It Just Gets Better and Better …
As the Obamacare debacle unfolds it is beginning to look like the most massive consumer fraud ever foisted on the American people.
“If you like your health plan, you can keep your health plan. Period. If you like your doctor, you can keep your doctor. Period,” or so said President Barack Obama and the democratic congress. Neither, as it turns out, is true.
But wait, there’s more. Odds are your nearby hospital may be included in health exchange plans but it’s almost a certainty that if you have a major disease, the best clinics and hospitals specializing in severe acute care will be out of your network. People signing up are realizing that the best cancer care centers and cutting edge clinics are excluded from their policies.
Accounting snafus are spoiling holidays as healthcare.gov exchange payments not due until after Christmas are being drafted from checking accounts early, sometimes twice, leaving many consumers with negative balances as holiday bills come due.
Last week we learned that exchange plan formularies, the list of covered, scheduled drugs that many people depend on have narrowed too. Drugs that are not on the formulary list constitute a total out of pocket expense with no caps on spending and no declining impact on deductibles. For example a well utilized treatment for multiple sclerosis, costing about $1,100 a month is not in most of the formulary schedules.
Progressives are trying to lie their way out of this mess by shifting the blame to “greedy” insurance companies trying to maximize their profits. That’s false and would really be a neat trick, especially considering Obamacare mandates that 80 percent of premium dollars be expended on healthcare payments.
Obamacare legislative text and the regulatory text that accompanied the bill is very specific about what is and is not covered, included, offered and available.
Your federal government is why men have maternity coverage, women have prostate coverage, childless couples in their 50s have pediatric vision coverage and the truly ill have limited choices leading them to medical bankruptcy.
Progressives built Obamacare on a foundation of lies to begin with so the fact that they remain truth averse is no surprise.
For the record, health insurance of any kind before or after Obamacare, has always been structured within parameters established by either federal or state regulators. No plan from any company was or is available that hasn’t received the seal of approval from state or federal governments. Every plan that is or was available was there because that’s what the government, not the insurance company, wanted.
It doesn’t take a rocket scientist to deduce that insurance problems and dysfunction stem from government meddling. Speaking of government meddling, wait till Obamacare bureaucrats figure out that an insurance company’s “administrative” costs included reserves set-aside for years where payments going out actually exceed premiums coming in. Adequate reserves are no longer possible under Obamacare’s 80/20 rule.
Medicaid expansion is turning out to be no picnic either. The fine print in Medicaid applications in state’s that opted for Medicaid expansion contains a clause that if you’re between the age of 55 to 64, your Medicaid proceeds are a loan recoverable after your death by seizing any assets of your estate, including your home.
This is a new twist on an old Medicaid surprise.

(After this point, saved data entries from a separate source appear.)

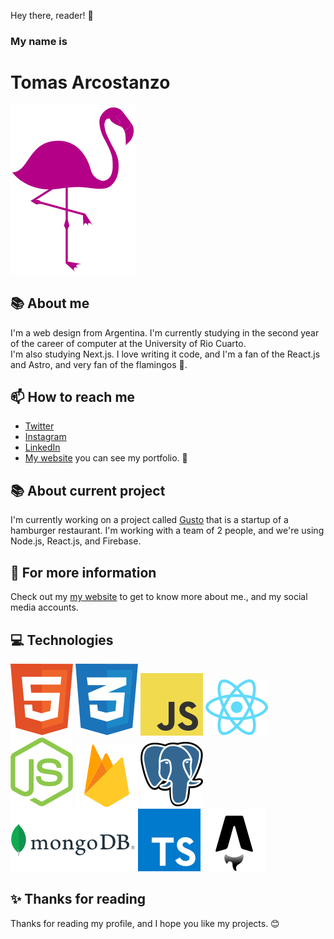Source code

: Hey there, reader! 👋

### My name is

# Tomas Arcostanzo

![Logo](assets/logo.svg)

## 📚 About me

I'm a web design from Argentina. I'm currently studying in the second year of the career of computer at the University of Rio Cuarto.  
I'm also studying Next.js. I love writing it code, and I'm a fan of the React.js and Astro, and very fan of the flamingos 🦩.

## 📫 How to reach me

-   [Twitter](https://twitter.com/Tomychi1)
-   [Instagram](https://www.instagram.com/tomas.arcostanzo/)
-   [LinkedIn](https://www.linkedin.com/in/tom%C3%A1s-arcostanzo-4a1b50162/)
-   [My website](https://tomasarcostanzo.vercel.app/) you can see my portfolio. 👀

## 📚 About current project

I'm currently working on a project called [Gusto](https://www.instagram.com/ganasdegusto/?hl=es) that is a startup of a hamburger restaurant. I'm working with a team of 2 people, and we're using Node.js, React.js, and Firebase.

## 📜 For more information

Check out my [my website](https://tomychi.github.io/my-first-portfolio/) to get to know more about me., and my social media accounts.

## 💻 Technologies

![html](assets/html.svg)
![css](assets/css.svg)
![javascript](assets/javascript.svg)
![react](assets/react.svg)
![node](assets/node.svg)
![firebase](assets/firebase.svg)
![postgresql](assets/postgresql.svg)
![mongodb](assets/mongo.svg)
![typescript](assets/typescript.svg)
![astro](assets/astro.svg)

## ✨ Thanks for reading

Thanks for reading my profile, and I hope you like my projects. 😊
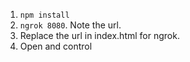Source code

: 1. `npm install`
2. `ngrok 8080`. Note the url.
3. Replace the url in index.html for ngrok.
4. Open and control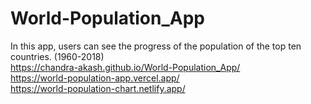 # World-Population_App

In this app, users can see the progress of the population of the top ten countries. (1960-2018)
<br />
https://chandra-akash.github.io/World-Population_App/ <br />
https://world-population-app.vercel.app/ <br />
https://world-population-chart.netlify.app/ <br />
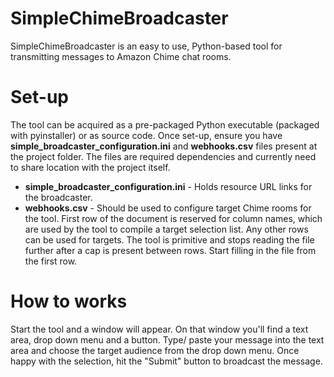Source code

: # SimpleChimeBroadcaster
SimpleChimeBroadcaster is an easy to use, Python-based tool for transmitting messages to Amazon Chime chat rooms.

# Set-up
The tool can be acquired as a pre-packaged Python executable (packaged with pyinstaller) or as source code.
Once set-up, ensure you have **simple_broadcaster_configuration.ini** and **webhooks.csv** files present at the project folder. The files are required dependencies and currently need to share location with the project itself.
* **simple_broadcaster_configuration.ini** - Holds resource URL links for the broadcaster.
* **webhooks.csv** - Should be used to configure target Chime rooms for the tool. First row of the document is reserved for column names, which are used by the tool to compile a target selection list. Any other rows can be used for targets. The tool is primitive and stops reading the file further after a cap is present between rows. Start filling in the file from the first row.

# How to works
Start the tool and a window will appear. On that window you'll find a text area, drop down menu and a button. Type/ paste your message into the text area and choose the target audience from the drop down menu. Once happy with the selection, hit the "Submit" button to broadcast the message.

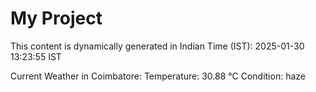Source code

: # My Project

This content is dynamically generated in Indian Time (IST): 2025-01-30 13:23:55 IST


Current Weather in Coimbatore:
Temperature: 30.88 °C
Condition: haze
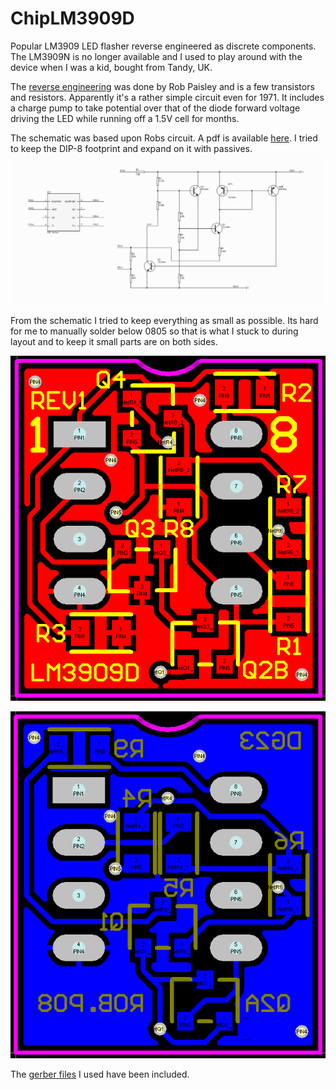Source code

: # ChipLM3909D
Popular LM3909 LED flasher reverse engineered as discrete components.  The LM3909N is no longer available and I used to play around with the device when I was a kid, bought from Tandy, UK.

The [reverse engineering](https://cdn.hackaday.io/files/291791248394336/Discrete%20Version%20Of%20The%20LM3909%20Oscillator%20IC.pdf) was done by Rob Paisley and is a few transistors and resistors.  Apparently it's a rather simple circuit even for 1971.  It includes a charge pump to take potential over that of the diode forward voltage driving the LED while running off a 1.5V cell for months.

The schematic was based upon Robs circuit.  A pdf is available [here](https://github.com/gigglerg/ChipLM3909D/lm3909d_schematic.pdf).  I tried to keep the DIP-8 footprint and expand on it with passives.
![Schematic](https://github.com/gigglerg/ChipLM3909D/blob/master/lm3909d_schematic.png?raw=true)

From the schematic I tried to keep everything as small as possible.  Its hard for me to manually solder below 0805 so that is what I stuck to during layout and to keep it small parts are on both sides.

![Top copper](https://github.com/gigglerg/ChipLM3909D/blob/master/lm3909d_top.png?raw=true)

![Bottom copper](https://github.com/gigglerg/ChipLM3909D/blob/master/lm3909d_bottom.png?raw=true)

The [gerber files](https://github.com/gigglerg/ChipLM3909D/blob/master/CAMlm3909.zip) I used have been included.
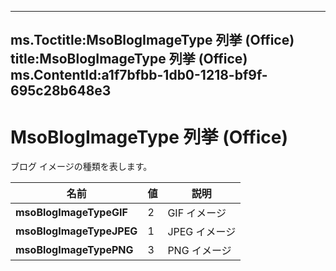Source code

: 

---
ms.Toctitle:MsoBlogImageType 列挙 (Office)
title:MsoBlogImageType 列挙 (Office)
ms.ContentId:a1f7bfbb-1db0-1218-bf9f-695c28b648e3
---
# MsoBlogImageType 列挙 (Office)




ブログ イメージの種類を表します。

|**名前**|**値**|**説明**|
|---|---|---|
|**msoBlogImageTypeGIF**|2|GIF イメージ|
|**msoBlogImageTypeJPEG**|1|JPEG イメージ|
|**msoBlogImageTypePNG**|3|PNG イメージ|




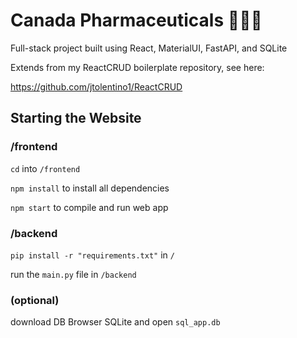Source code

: # Canada Pharmaceuticals 💊👨‍⚕️
Full-stack project built using React, MaterialUI, FastAPI, and SQLite

Extends from my ReactCRUD boilerplate repository, see here:

https://github.com/jtolentino1/ReactCRUD

## Starting the Website
  
### /frontend
`cd` into `/frontend`
  
`npm install` to install all dependencies
  
`npm start` to compile and run web app
  
### /backend
`pip install -r "requirements.txt"` in `/`

run the `main.py` file in `/backend`
  
### (optional)
download DB Browser SQLite and open `sql_app.db`
  
  
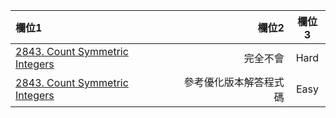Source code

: | 欄位1 | 欄位2 | 欄位3 |
| :-- | --: |:--:|
| [2843. Count Symmetric Integers](https://github.com/Liavan0122/Liavan-Leetcodes/blob/main/Enumeration/3272.%20Find%20the%20Count%20of%20Good%20Integers.md)  | 完全不會 | Hard |
| [2843. Count Symmetric Integers](https://github.com/Liavan0122/Liavan-Leetcodes/blob/main/Enumeration/2843.%20Count%20Symmetric%20Integers.md)  | 參考優化版本解答程式碼  | Easy |

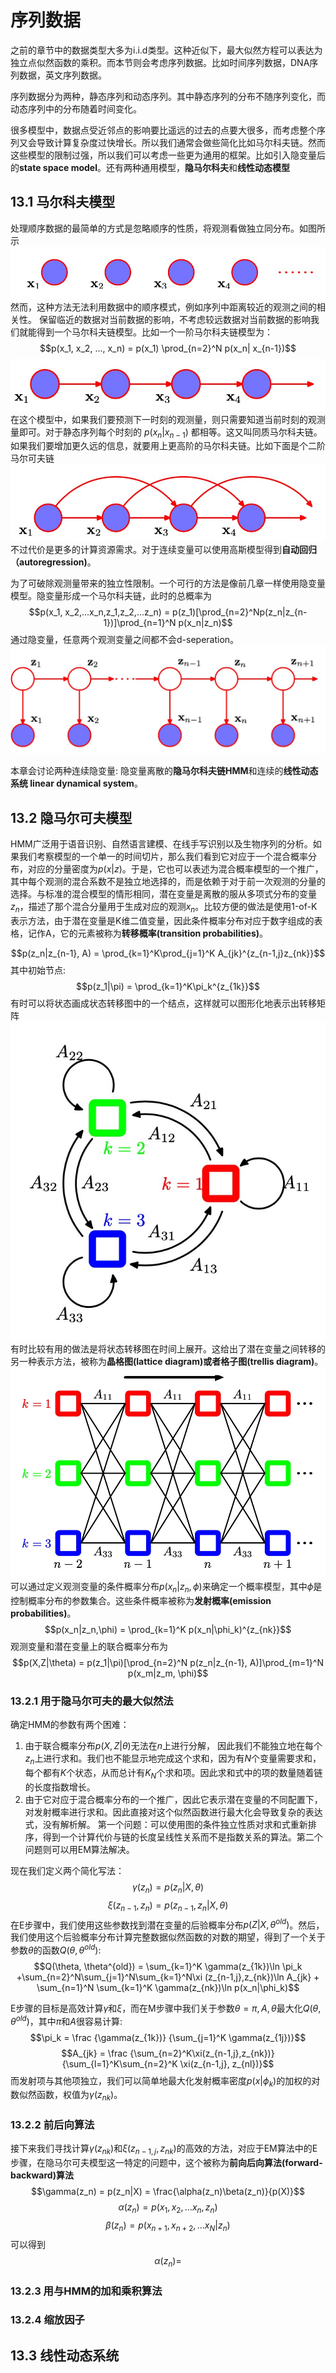 # 序列数据

之前的章节中的数据类型大多为i.i.d类型。这种近似下，最大似然方程可以表达为独立点似然函数的乘积。而本节则会考虑序列数据。比如时间序列数据，DNA序列数据，英文序列数据。

序列数据分为两种，静态序列和动态序列。其中静态序列的分布不随序列变化，而动态序列中的分布随着时间变化。

很多模型中，数据点受近邻点的影响要比遥远的过去的点要大很多，而考虑整个序列又会导致计算复杂度过快增长。所以我们通常会做些简化比如马尔科夫链。然而这些模型的限制过强，所以我们可以考虑一些更为通用的框架。比如引入隐变量后的**state space model**。还有两种通用模型，**隐马尔科夫**和**线性动态模型**

## 13.1 马尔科夫模型
处理顺序数据的最简单的方式是忽略顺序的性质，将观测看做独立同分布。如图所示
![idd_sequence](idd_sequence.png)
然而，这种方法无法利用数据中的顺序模式，例如序列中距离较近的观测之间的相关性。 保留临近的数据对当前数据的影响，不考虑较远数据对当前数据的影响我们就能得到一个马尔科夫链模型。比如一个一阶马尔科夫链模型为：
$$p(x_1, x_2, ..., x_n) = p(x_1) \prod_{n=2}^N p(x_n| x_{n-1})$$
![1-order-mc](1_order_mc.png)
在这个模型中，如果我们要预测下一时刻的观测量，则只需要知道当前时刻的观测量即可。对于静态序列每个时刻的 $p(x_n|x_{n-1})$ 都相等。这又叫同质马尔科夫链。如果我们要增加更久远的信息，就要用上更高阶的马尔科夫链。比如下面是个二阶马尔可夫链
![2-order-mc](2_order_mc.png)
不过代价是更多的计算资源需求。对于连续变量可以使用高斯模型得到**自动回归（autoregression)**。

为了可破除观测量带来的独立性限制。一个可行的方法是像前几章一样使用隐变量模型。隐变量形成一个马尔科夫链，此时的总概率为
$$p(x_1, x_2,...x_n,z_1,z_2,...z_n) = p(z_1)[\prod_{n=2}^Np(z_n|z_{n-1})]\prod_{n=1}^N p(x_n|z_n)$$
通过隐变量，任意两个观测变量之间都不会d-seperation。
![hmm_mc](hmm_mc.png)

本章会讨论两种连续隐变量: 隐变量离散的**隐马尔科夫链HMM**和连续的**线性动态系统 linear dynamical system**。

## 13.2 隐马尔可夫模型
HMM广泛用于语音识别、自然语言建模、在线手写识别以及生物序列的分析。如果我们考察模型的一个单一的时间切片，那么我们看到它对应于一个混合概率分布，对应的分量密度为$p(x|z)$。于是，它也可以表述为混合概率模型的一个推广，其中每个观测的混合系数不是独立地选择的，而是依赖于对于前一次观测的分量的选择。与标准的混合模型的情形相同，潜在变量是离散的服从多项式分布的变量$z_n$，描述了那个混合分量用于生成对应的观测$x_n$。比较方便的做法是使用1-of-K表示方法，由于潜在变量是K维二值变量，因此条件概率分布对应于数字组成的表格，记作A，它的元素被称为**转移概率(transition probabilities)**。

$$p(z_n|z_{n-1}, A) = \prod_{k=1}^K\prod_{j=1}^K A_{jk}^{z_{n-1,j}z_{nk}}$$
其中初始节点:
$$p(z_1|\pi) = \prod_{k=1}^K\pi_k^{z_{1k}}$$
有时可以将状态画成状态转移图中的一个结点，这样就可以图形化地表示出转移矩阵
![transition](transition.png)
有时比较有用的做法是将状态转移图在时间上展开。这给出了潜在变量之间转移的另一种表示方法，被称为**晶格图(lattice diagram)**或者**格子图(trellis diagram)**。
![lattice](lattice.png)
可以通过定义观测变量的条件概率分布$p(x_n|z_n, \phi)$来确定一个概率模型，其中$\phi$是控制概率分布的参数集合。这些条件概率被称为**发射概率(emission probabilities)**。
$$p(x_n|z_n,\phi) = \prod_{k=1}^K p(x_n|\phi_k)^{z_{nk}}$$
观测变量和潜在变量上的联合概率分布为
$$p(X,Z|\theta) = p(z_1|\pi)[\prod_{n=2}^N p(z_n|z_{n-1}, A)]\prod_{m=1}^N p(x_m|z_m, \phi)$$

### 13.2.1 用于隐马尔可夫的最大似然法
确定HMM的参数有两个困难：
1. 由于联合概率分布$p(X, Z |\theta)$无法在$n$上进行分解， 因此我们不能独立地在每个$z_n$上进行求和。我们也不能显示地完成这个求和，因为有$N$个变量需要求和，每个都有$K$个状态，从而总计有$K_N$个求和项。因此求和式中的项的数量随着链的长度指数增长。
2. 由于它对应于混合概率分布的一个推广，因此它表示潜在变量的不同配置下，对发射概率进行求和。因此直接对这个似然函数进行最大化会导致复杂的表达式，没有解析解。
第一个问题：可以使用图的条件独立性质对求和式重新排序，得到一个计算代价与链的长度呈线性关系而不是指数关系的算法。第二个问题则可以用EM算法解决。

现在我们定义两个简化写法：
$$\gamma(z_n) = p(z_n | X,\theta)$$
$$\xi(z_{n-1},z_n) =p(z_{n-1}, z_n | X,\theta)$$
在E步骤中，我们使用这些参数找到潜在变量的后验概率分布$p(Z|X,\theta^{old})$。然后，我们使用这个后验概率分布计算完整数据似然函数的对数的期望，得到了一个关于参数$\theta$的函数$Q(\theta,\theta^{old})$:
$$Q(\theta, \theta^{old}) = \sum_{k=1}^K \gamma(z_{1k})\ln \pi_k +\sum_{n=2}^N\sum_{j=1}^N\sum_{k=1}^N\xi (z_{n-1,j},z_{nk})\ln A_{jk} + \sum_{n=1}^N \sum_{k=1}^K \gamma(z_{nk})\ln p(x_n|\phi_k)$$

E步骤的目标是高效计算$\gamma$和$\xi$，而在M步骤中我们关于参数$\theta = {\pi, A, \theta}$最大化$Q(\theta, \theta^{old})$，其中$\pi$和$A$很容易计算:
$$\pi_k = \frac {\gamma(z_{1k})} {\sum_{j=1}^K \gamma(z_{1j})}$$
$$A_{jk} = \frac {\sum_{n=2}^K\xi(z_{n-1,j},z_{nk})} {\sum_{l=1}^K\sum_{n=2}^K \xi(z_{n-1,j}, z_{nl})}$$
而发射项与其他项独立，我们可以简单地最大化发射概率密度$p(x|\phi_k)$的加权的对数似然函数，权值为$\gamma(z_{nk})$。

### 13.2.2 前后向算法
接下来我们寻找计算$\gamma(z_{nk})$和$\xi(z_{n−1,j},z_{nk})$的高效的方法，对应于EM算法中的E步骤，在隐马尔可夫模型这一特定的问题中，这个被称为**前向后向算法(forward-backward)算法**
$$\gamma(z_n) = p(z_n|X) = \frac{\alpha(z_n)\beta(z_n)}{p(X)}$$
$$\alpha(z_n) = p(x_1,x_2,...x_n,z_n)$$
$$\beta(z_n) = p(x_{n+1},x_{n+2},...x_N|z_n)$$
可以得到
$$\alpha(z_n) = $$

### 13.2.3 用与HMM的加和乘积算法

### 13.2.4 缩放因子

## 13.3 线性动态系统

In 1993, Progressives enacted legislation during the Clinton administration allowing the seizure of sick, elderly people’s homes after their death to satisfy Medicaid nursing home payments. Louisiana aggressively participates in this grave robbing.
It’s a fairly simple set of rules with odd qualifiers but here’s the Cliff Notes version.
Medicaid asset qualifications exclude the value of one’s home. Contrary to popular belief, Medicaid is not a health care program for the poor – about 67 percent of all Medicaid payments across the nation are made directly to nursing homes for the care of elderly infirm or demented occupants – most of them in the middle class.
At the Medicaid patient’s death, the state where the payments were made can seize and sell the home of the deceased unless there’s a spousal occupant or an immediate family member occupant on disability. The lien on the home remains until the related occupant dies and the home is seized and sold or heirs can pay off the judgment and keep the house.
And now with Medicaid expansion, they’re converting actual health care dollars expended into a loan recoverable on your home or estate at death.